MTBF is common on product and component datasheets, it is common in specifications and it is common in the ASQ Certified Reliability Engineer body of knowledge (CRE BoK). At one time I argued for the removal of any mention of MTBF from the CRE BoK and failed since most at the meeting agreed that MTBF is so common that it must be part of the document despite an agreement regarding the common misunderstandings of MTBF, that it is less then useful in practice and that ‘good’ reliability professionals would use better metrics.
Do we use MTBF simply because it is there? Is it so simple and widely requested that we comply and tally total hours and divide by number of failures, without regard to the assumptions and mistakes that that single number causes? Are we so naïve to believe a single number reasonably describes the failure rate over the life of the product or component? No, I suspect visitors of this site reading this blog are enlightened and know better.

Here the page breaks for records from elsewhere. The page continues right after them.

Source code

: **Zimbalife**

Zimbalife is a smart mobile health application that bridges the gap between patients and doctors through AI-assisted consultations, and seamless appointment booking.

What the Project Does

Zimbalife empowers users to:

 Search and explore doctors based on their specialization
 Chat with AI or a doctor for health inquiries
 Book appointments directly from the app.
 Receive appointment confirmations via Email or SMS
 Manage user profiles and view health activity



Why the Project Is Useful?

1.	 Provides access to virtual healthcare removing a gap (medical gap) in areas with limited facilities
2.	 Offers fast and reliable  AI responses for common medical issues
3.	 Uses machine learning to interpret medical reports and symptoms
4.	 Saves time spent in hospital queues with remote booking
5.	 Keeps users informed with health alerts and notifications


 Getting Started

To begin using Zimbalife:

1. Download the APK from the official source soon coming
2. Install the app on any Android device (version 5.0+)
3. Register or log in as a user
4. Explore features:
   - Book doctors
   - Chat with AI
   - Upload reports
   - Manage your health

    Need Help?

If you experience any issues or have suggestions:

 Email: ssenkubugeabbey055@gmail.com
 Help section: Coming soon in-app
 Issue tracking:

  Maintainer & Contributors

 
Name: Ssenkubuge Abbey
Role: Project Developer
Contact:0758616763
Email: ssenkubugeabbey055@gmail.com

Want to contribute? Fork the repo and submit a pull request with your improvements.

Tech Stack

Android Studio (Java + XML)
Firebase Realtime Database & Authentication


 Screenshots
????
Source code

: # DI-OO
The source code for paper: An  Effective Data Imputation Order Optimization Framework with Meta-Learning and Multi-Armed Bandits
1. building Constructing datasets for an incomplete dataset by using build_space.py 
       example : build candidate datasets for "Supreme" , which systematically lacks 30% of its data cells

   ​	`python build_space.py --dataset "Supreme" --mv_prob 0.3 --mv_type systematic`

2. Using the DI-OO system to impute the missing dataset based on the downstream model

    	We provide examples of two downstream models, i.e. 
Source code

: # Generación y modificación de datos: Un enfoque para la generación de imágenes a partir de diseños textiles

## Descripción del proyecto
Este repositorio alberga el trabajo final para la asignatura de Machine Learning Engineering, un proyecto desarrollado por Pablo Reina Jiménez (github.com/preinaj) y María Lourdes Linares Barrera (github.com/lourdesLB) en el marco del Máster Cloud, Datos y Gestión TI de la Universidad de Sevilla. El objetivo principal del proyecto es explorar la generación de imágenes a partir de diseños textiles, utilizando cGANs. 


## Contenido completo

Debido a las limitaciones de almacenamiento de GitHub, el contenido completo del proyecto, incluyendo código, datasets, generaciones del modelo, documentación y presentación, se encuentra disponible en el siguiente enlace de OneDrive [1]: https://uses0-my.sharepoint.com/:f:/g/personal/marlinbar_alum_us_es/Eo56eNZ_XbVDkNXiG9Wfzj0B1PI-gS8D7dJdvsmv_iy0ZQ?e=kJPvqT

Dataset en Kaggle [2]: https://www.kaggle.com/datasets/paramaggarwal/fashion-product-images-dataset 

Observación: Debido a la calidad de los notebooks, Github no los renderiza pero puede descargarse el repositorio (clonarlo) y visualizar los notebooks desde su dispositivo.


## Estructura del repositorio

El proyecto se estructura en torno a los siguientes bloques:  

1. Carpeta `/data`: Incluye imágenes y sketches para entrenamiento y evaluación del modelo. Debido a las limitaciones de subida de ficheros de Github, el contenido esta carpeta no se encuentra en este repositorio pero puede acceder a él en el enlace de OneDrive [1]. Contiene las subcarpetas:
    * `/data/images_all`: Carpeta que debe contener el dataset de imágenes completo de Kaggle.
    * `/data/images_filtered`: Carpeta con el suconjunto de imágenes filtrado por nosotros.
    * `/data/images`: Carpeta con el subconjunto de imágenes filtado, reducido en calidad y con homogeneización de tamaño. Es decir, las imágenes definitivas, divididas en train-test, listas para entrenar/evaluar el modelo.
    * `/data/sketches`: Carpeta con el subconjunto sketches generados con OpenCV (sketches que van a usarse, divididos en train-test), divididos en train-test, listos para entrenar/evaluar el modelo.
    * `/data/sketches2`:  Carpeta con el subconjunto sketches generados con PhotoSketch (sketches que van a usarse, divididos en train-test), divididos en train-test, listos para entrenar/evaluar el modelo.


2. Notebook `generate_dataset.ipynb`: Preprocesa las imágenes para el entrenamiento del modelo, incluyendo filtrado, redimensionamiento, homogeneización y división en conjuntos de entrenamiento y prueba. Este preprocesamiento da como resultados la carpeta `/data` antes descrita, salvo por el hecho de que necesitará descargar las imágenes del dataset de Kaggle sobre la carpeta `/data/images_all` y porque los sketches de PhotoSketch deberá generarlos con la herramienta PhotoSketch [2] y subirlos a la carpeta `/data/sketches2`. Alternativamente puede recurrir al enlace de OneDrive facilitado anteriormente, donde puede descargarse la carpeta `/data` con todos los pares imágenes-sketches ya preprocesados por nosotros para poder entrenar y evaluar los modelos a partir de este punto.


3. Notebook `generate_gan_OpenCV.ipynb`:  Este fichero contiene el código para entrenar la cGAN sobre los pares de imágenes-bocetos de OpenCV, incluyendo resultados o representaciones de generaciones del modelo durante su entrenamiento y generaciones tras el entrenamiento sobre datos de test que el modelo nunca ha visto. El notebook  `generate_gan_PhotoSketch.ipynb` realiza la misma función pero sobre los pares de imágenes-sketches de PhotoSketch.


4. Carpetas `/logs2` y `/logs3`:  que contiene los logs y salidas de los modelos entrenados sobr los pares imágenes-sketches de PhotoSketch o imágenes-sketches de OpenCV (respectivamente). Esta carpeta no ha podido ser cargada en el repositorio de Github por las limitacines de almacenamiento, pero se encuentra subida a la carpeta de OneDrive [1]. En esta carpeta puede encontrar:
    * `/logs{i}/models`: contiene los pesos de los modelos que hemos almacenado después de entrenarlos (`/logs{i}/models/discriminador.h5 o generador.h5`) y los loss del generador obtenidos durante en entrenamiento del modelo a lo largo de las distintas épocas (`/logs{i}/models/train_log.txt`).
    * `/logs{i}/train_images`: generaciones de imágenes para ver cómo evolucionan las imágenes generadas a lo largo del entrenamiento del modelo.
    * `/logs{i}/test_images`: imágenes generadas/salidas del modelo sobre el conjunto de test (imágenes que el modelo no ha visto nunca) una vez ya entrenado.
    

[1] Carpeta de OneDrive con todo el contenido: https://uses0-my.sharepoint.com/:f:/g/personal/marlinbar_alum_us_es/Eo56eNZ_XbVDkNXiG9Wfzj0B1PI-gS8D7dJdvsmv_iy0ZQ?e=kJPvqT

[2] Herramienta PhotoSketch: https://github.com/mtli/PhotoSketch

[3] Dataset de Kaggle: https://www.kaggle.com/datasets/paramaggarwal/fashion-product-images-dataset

As reliability professionals, we have the obligation to our profession, career and organization to use our knowledge to provide value. A great way to provide value is to educate those around us, apply the appropriate tools, and create value. In organizations using MTBF you have the unique situation to contribute significant value.
Plot your data, and take a look at it. Does the exponential distribution fit? If the data does not have a constant failure rate or has a known wear-out mechanism I would suspect you’d soon see the divergence of the MTBF value and reality. This is basic statistics; just plot the data and the fit. Show the discrepancy to your team. Determine if the decisions based on the data would change using a better description of the data. I would suspect in many cases decisions will change, as has been my experience.
Ask your customers, clients, vendors and managers what they really mean when they talk about MTBF. If you see “50,000 hours MTBF” that should immediately trigger a few questions:
- What do you really want? 50k hours of failure free operation or 2/3rds to fail in 50k hours?
- Over what duration does this apply? Is this a two or five year product? MTBF, as you know, is only the failure rate.
- When do you expect the first failures to occur?
- What is the initial use acceptable failure rate?
- What assumptions are you making related to this metric? Where is the data to support those assumptions?
- Would you rather specify reliability clearly? Let me show you how.
Lets take charge. Lets not accept poorly conceived requirements. Lets use the tools and our knowledge to enable successful and reliable products.